Whether I outlive you, and write the epitaph on your tomb, or if you outlive me, while my body rots in the grave, either way Death will not be able to make people forget you, even though every aspect of my own being will be forgotten.
Your name from hence immortal life shall have,
Though I (once gone) to all the world must die;
The earth can yield me but a common grave,
When you intombed in men’s eyes shall lie.
From this time forward, Shakespeare asserts, your name, Harry, will live for ever, even though when I myself die will die to the rest of the world. I will be buried as a commoner while you will be buried in the eyes of men.
Your monument shall be my gentle verse,
Which eyes not yet created shall ore-read;
And tongues to be, your being shall rehearse,
When all the breathers of this world are dead:
Shakespeare says that his verse which people who are not yet born will read, will be Harry’s monument: and tongues, which don’t at the moment exist will give life to your being by reciting my verse about you.
By describing his verse as ‘gentle’ Shakespeare also claims aristocratic status.
You still shall live (such virtue hath my Pen)
Where breath most breathes, even in the mouths of men.
Shakespeare says that his verse is so powerful it will bring Harry back to life in the mouths of men when they read aloud his verse.
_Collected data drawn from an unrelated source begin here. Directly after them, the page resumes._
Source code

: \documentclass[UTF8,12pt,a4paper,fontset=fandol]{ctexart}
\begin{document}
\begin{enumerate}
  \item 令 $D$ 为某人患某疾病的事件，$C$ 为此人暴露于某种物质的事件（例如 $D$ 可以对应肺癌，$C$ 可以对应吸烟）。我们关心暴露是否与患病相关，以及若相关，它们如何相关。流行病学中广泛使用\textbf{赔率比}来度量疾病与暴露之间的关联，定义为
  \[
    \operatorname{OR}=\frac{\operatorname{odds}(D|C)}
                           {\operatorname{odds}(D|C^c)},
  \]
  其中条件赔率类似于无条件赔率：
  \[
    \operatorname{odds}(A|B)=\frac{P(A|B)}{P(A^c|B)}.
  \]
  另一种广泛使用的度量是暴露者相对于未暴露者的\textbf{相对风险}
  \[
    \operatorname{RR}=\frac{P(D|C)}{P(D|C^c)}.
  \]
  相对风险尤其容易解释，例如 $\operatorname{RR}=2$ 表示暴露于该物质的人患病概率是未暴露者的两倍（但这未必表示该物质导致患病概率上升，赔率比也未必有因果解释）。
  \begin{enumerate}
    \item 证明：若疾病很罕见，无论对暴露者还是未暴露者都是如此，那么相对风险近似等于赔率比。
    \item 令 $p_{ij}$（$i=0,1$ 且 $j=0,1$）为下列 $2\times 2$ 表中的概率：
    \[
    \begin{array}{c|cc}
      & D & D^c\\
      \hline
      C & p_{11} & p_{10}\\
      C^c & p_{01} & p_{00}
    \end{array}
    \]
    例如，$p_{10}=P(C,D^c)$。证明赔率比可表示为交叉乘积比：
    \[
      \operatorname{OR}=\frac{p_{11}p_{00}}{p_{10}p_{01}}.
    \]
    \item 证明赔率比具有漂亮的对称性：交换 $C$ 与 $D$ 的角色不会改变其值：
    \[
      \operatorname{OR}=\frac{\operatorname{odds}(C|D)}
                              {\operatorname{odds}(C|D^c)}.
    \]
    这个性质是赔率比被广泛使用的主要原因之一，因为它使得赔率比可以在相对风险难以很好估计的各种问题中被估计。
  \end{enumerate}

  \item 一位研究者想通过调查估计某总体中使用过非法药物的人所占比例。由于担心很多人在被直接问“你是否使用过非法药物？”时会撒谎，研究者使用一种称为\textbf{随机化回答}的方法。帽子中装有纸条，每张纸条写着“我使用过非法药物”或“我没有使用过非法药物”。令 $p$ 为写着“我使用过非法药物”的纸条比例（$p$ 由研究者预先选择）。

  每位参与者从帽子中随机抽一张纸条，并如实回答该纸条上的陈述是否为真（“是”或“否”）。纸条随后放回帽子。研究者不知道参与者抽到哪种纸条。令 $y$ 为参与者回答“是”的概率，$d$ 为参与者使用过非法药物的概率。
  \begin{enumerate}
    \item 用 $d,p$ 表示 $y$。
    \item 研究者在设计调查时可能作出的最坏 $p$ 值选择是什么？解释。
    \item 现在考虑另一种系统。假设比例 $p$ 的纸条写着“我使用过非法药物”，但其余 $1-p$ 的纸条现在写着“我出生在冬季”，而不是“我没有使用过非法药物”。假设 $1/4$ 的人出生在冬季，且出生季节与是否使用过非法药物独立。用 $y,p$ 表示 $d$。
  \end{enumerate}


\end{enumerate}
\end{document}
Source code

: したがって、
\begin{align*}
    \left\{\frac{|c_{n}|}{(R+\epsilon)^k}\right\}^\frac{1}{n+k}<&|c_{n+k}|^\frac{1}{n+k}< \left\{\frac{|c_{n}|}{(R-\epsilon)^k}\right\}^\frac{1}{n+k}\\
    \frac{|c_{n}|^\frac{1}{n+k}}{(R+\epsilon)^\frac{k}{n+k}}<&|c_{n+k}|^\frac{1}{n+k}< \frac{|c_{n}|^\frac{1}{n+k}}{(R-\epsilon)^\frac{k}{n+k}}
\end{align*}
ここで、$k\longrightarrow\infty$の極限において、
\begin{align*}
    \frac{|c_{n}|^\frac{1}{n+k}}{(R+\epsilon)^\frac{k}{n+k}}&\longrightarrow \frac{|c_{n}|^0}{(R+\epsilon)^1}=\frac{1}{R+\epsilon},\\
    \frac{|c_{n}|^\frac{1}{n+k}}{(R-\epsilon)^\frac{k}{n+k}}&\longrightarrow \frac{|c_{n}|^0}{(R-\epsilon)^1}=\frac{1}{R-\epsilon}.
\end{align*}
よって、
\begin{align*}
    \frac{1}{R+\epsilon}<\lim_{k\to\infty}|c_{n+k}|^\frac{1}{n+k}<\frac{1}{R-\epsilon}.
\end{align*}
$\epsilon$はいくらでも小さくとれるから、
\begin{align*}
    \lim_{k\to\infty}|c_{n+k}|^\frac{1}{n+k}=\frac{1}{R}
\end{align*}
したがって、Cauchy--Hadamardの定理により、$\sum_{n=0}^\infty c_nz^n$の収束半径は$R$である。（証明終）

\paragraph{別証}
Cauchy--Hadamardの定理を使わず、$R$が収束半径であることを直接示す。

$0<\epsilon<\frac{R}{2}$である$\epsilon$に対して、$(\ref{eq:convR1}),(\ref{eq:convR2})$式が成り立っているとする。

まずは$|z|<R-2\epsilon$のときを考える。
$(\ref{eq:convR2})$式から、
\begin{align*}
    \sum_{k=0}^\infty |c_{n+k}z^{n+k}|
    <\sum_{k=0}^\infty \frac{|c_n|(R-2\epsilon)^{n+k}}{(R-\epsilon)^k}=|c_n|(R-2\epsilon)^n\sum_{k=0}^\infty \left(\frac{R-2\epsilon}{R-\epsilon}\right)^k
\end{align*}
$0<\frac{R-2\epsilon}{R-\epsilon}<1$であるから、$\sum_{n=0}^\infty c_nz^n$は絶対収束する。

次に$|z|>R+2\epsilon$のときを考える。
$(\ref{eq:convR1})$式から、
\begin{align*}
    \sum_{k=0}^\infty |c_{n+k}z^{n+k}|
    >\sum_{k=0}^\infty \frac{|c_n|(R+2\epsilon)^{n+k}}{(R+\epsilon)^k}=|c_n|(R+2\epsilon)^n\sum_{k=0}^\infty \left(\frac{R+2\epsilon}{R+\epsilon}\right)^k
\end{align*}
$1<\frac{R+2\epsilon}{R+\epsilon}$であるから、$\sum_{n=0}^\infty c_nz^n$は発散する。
Their breath will breathe life into Harry.
The irony is, of course, that Shakespeare was to have a monument at Stratford-upon-Avon….
….while the only physical monument to Harry is as a twenty-one year old kneeling in prayer at the side of the Southampton family tomb at Titchfield.
59. (122)
Shakespeare gave Harry a blank book to write down his thoughts when they set off for Europe. See Sonnet 53. (77)
Harry filled the book and gave it back to Shakespeare…
Thy gift, thy tables, are within my brain
Full character’d with lasting memory,
Which shall above that idle rank remain,
Beyond all date even to eternity:
Shakespeare claims that everything Harry wrote in his book filled with blank pages, Shakespeare has committed to memory. These ideas – which are far superior to Shakespeare’s own – will last for ever.
Or at the least, so long as brain and heart
Have faculty by nature to subsist
Till each to raz’d oblivion yield his part
Of thee, thy record never can be miss’d:
Well if not for ever, then as long as Shakespeare remains alive. Till the moment when death will erase all thoughts from Shakespeare’s mind, Shakespeare will never forget Harry’s ideas.
That poor retention could not so much hold,
Nor need I tallies thy dear love to score;
Therefore to give them from me was I bold,
To trust those tables that receive thee more.
Shakespeare argues that a notebook could not hold as much information as Shakespeare’s own brain: nor does he need a ‘forget-me-not’ to remember Harry’s love. It was because of this that Shakespeare gave Harry’s book away putting more trust in the tables of Shakespeare’s own brain.
To keep an adjunct to remember thee
Were to import forgetfulness in me.
If Shakespeare had kept the book as a memento, it would imply that Shakespeare needs such a thing to keep Harry in mind.
So, Shakespeare has given Harry a book, Harry has filled it with his thoughts and returned it to him. Shakespeare has given it away (or lost it!) But instead of admitting error, Shakespeare goes into attack mode. If he had kept the book it would imply that he needs it to remember Harry.
This Shakespeare in ‘Falstaff Mode’ – defending his actions in a preposterous way!
April, 1593
Shakespeare Harry and Southampton return to England with Antonio Perez on 18th April, 1593 in time for Easter.
Perez, a gay Spanish spy and double-dealer, former secretary to Philip II of Spain and model for Don Armado in the court revival of Love’s Labour’s Lost c. 1598, joins the Earl of Essex’s entourage.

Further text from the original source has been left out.